Without the images, print every line of the material below exactly as given.

------------------------------------------------

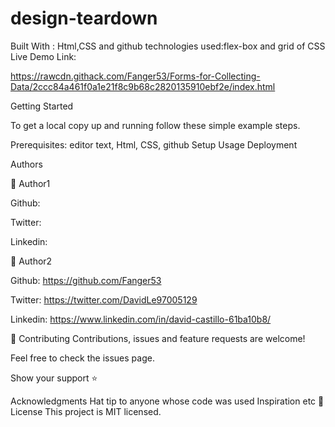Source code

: # design-teardown




Built With : Html,CSS and github technologies used:flex-box and grid of CSS Live Demo Link:

https://rawcdn.githack.com/Fanger53/Forms-for-Collecting-Data/2ccc84a461f0a1e21f8c9b68c2820135910ebf2e/index.html

Getting Started

To get a local copy up and running follow these simple example steps.

Prerequisites: editor text, Html, CSS, github Setup Usage Deployment

Authors

👤 Author1

Github: 

Twitter:

Linkedin: 

👤 Author2

Github: https://github.com/Fanger53

Twitter: https://twitter.com/DavidLe97005129

Linkedin: https://www.linkedin.com/in/david-castillo-61ba10b8/

🤝 Contributing Contributions, issues and feature requests are welcome!

Feel free to check the issues page.

Show your support ⭐️

Acknowledgments Hat tip to anyone whose code was used Inspiration etc 📝 License This project is MIT licensed.
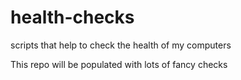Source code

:# health-checks
scripts that help to check the health of my computers

This repo will be populated with lots of fancy checks
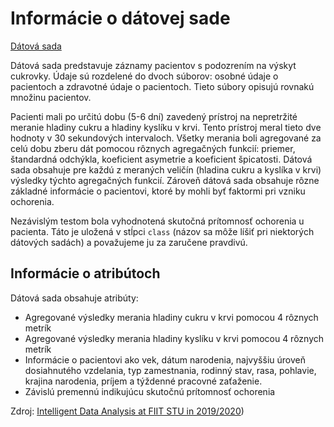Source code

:# Informácie o dátovej sade

[Dátová sada](https://drive.google.com/drive/folders/1qsPo2LLpPypq9IQZViOZ4rFZg5IA4ccR)

Dátová sada predstavuje záznamy pacientov s podozrením na výskyt cukrovky. 
Údaje sú rozdelené do dvoch súborov: osobné údaje o pacientoch a zdravotné údaje o pacientoch. Tieto súbory opisujú rovnakú množinu pacientov.

Pacienti mali po určitú dobu (5-6 dní) zavedený prístroj na nepretržité meranie hladiny cukru a hladiny kyslíku v krvi. Tento prístroj meral tieto dve hodnoty v 30 sekundových intervaloch. Všetky merania boli agregované za celú dobu zberu dát pomocou rôznych agregačných funkcií: priemer, štandardná odchýkla, koeficient asymetrie a koeficient špicatosti. Dátová sada obsahuje pre každú z meraných veličín (hladina cukru a kyslíka v krvi) výsledky týchto agregačných funkcií. Zároveň dátová sada obsahuje rôzne základné informácie o pacientovi, ktoré by mohli byť faktormi pri vzniku ochorenia.

Nezávislým testom bola vyhodnotená skutočná prítomnosť ochorenia u pacienta. Táto je uložená v stĺpci `class` (názov sa môže líšiť pri niektorých dátových sadách) a považujeme ju za zaručene pravdivú.

## Informácie o atribútoch

Dátová sada obsahuje atribúty:
- Agregované výsledky merania hladiny cukru v krvi pomocou 4 rôznych metrík
- Agregované výsledky merania hladiny kyslíku v krvi pomocou 4 rôznych metrík
- Informácie o  pacientovi ako vek, dátum narodenia, najvyššiu úroveň dosiahnutého vzdelania, typ zamestnania, rodinný stav, rasa, pohlavie, krajina narodenia, príjem a týždenné pracovné zaťaženie.
- Závislú premennú indikujúcu skutočnú prítomnosť ochorenia

Zdroj: [Intelligent Data Analysis at FIIT STU in 2019/2020](https://github.com/robom/IAU-2019-2020))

------------------------------------------------

**Reply to the exercise:**
Source code

: # design-teardown




Built With : Html,CSS and github technologies used:flex-box and grid of CSS Live Demo Link:

https://rawcdn.githack.com/Fanger53/Forms-for-Collecting-Data/2ccc84a461f0a1e21f8c9b68c2820135910ebf2e/index.html

Getting Started

To get a local copy up and running follow these simple example steps.

Prerequisites: editor text, Html, CSS, github Setup Usage Deployment

Authors

👤 Author1

Github: 

Twitter:

Linkedin: 

👤 Author2

Github: https://github.com/Fanger53

Twitter: https://twitter.com/DavidLe97005129

Linkedin: https://www.linkedin.com/in/david-castillo-61ba10b8/

🤝 Contributing Contributions, issues and feature requests are welcome!

Feel free to check the issues page.

Show your support ⭐️

Acknowledgments Hat tip to anyone whose code was used Inspiration etc 📝 License This project is MIT licensed.
Source code

:# health-checks
scripts that help to check the health of my computers

This repo will be populated with lots of fancy checks
Source code

:# Informácie o dátovej sade

[Dátová sada](https://drive.google.com/drive/folders/1qsPo2LLpPypq9IQZViOZ4rFZg5IA4ccR)

Dátová sada predstavuje záznamy pacientov s podozrením na výskyt cukrovky. 
Údaje sú rozdelené do dvoch súborov: osobné údaje o pacientoch a zdravotné údaje o pacientoch. Tieto súbory opisujú rovnakú množinu pacientov.

Pacienti mali po určitú dobu (5-6 dní) zavedený prístroj na nepretržité meranie hladiny cukru a hladiny kyslíku v krvi. Tento prístroj meral tieto dve hodnoty v 30 sekundových intervaloch. Všetky merania boli agregované za celú dobu zberu dát pomocou rôznych agregačných funkcií: priemer, štandardná odchýkla, koeficient asymetrie a koeficient špicatosti. Dátová sada obsahuje pre každú z meraných veličín (hladina cukru a kyslíka v krvi) výsledky týchto agregačných funkcií. Zároveň dátová sada obsahuje rôzne základné informácie o pacientovi, ktoré by mohli byť faktormi pri vzniku ochorenia.

Nezávislým testom bola vyhodnotená skutočná prítomnosť ochorenia u pacienta. Táto je uložená v stĺpci `class` (názov sa môže líšiť pri niektorých dátových sadách) a považujeme ju za zaručene pravdivú.

## Informácie o atribútoch

Dátová sada obsahuje atribúty:
- Agregované výsledky merania hladiny cukru v krvi pomocou 4 rôznych metrík
- Agregované výsledky merania hladiny kyslíku v krvi pomocou 4 rôznych metrík
- Informácie o  pacientovi ako vek, dátum narodenia, najvyššiu úroveň dosiahnutého vzdelania, typ zamestnania, rodinný stav, rasa, pohlavie, krajina narodenia, príjem a týždenné pracovné zaťaženie.
- Závislú premennú indikujúcu skutočnú prítomnosť ochorenia

Zdroj: [Intelligent Data Analysis at FIIT STU in 2019/2020](https://github.com/robom/IAU-2019-2020))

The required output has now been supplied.